● **Source information**:
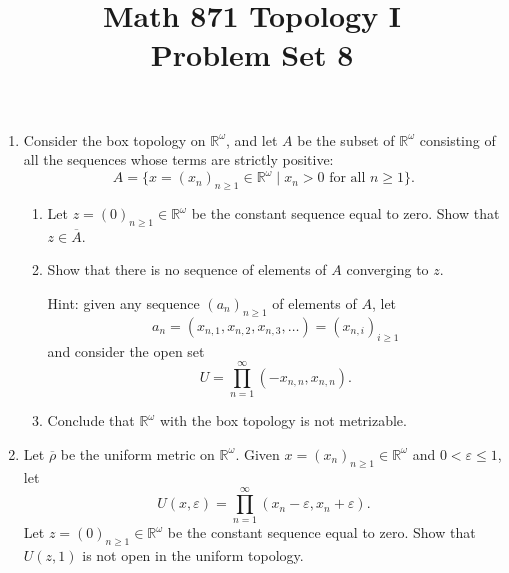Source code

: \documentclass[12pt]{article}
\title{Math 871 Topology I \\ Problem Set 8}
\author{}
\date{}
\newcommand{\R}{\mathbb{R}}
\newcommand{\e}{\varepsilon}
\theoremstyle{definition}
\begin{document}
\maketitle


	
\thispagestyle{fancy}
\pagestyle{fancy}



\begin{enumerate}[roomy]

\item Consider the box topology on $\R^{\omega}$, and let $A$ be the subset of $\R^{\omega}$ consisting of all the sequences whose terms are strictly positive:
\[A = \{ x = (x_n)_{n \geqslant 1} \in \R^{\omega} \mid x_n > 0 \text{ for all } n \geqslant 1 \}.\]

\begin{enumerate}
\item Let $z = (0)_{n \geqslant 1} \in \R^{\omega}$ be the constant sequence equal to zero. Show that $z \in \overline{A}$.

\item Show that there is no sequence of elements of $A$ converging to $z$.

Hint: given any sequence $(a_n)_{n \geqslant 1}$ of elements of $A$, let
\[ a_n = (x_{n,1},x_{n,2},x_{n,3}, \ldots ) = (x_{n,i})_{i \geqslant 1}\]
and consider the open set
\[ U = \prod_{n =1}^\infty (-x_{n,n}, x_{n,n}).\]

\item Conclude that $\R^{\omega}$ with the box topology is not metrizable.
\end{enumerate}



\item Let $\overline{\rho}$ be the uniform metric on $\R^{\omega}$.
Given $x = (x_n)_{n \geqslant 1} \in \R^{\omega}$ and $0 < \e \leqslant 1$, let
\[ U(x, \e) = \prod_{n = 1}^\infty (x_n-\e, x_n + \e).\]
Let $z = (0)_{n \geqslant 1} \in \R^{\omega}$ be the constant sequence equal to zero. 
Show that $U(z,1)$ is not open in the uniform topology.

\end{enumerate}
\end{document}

● **Task requirements**: Go through the material above, find each line with the string "uniform", and copy it.

● **Response**:
\item Let $\overline{\rho}$ be the uniform metric on $\R^{\omega}$.
Show that $U(z,1)$ is not open in the uniform topology.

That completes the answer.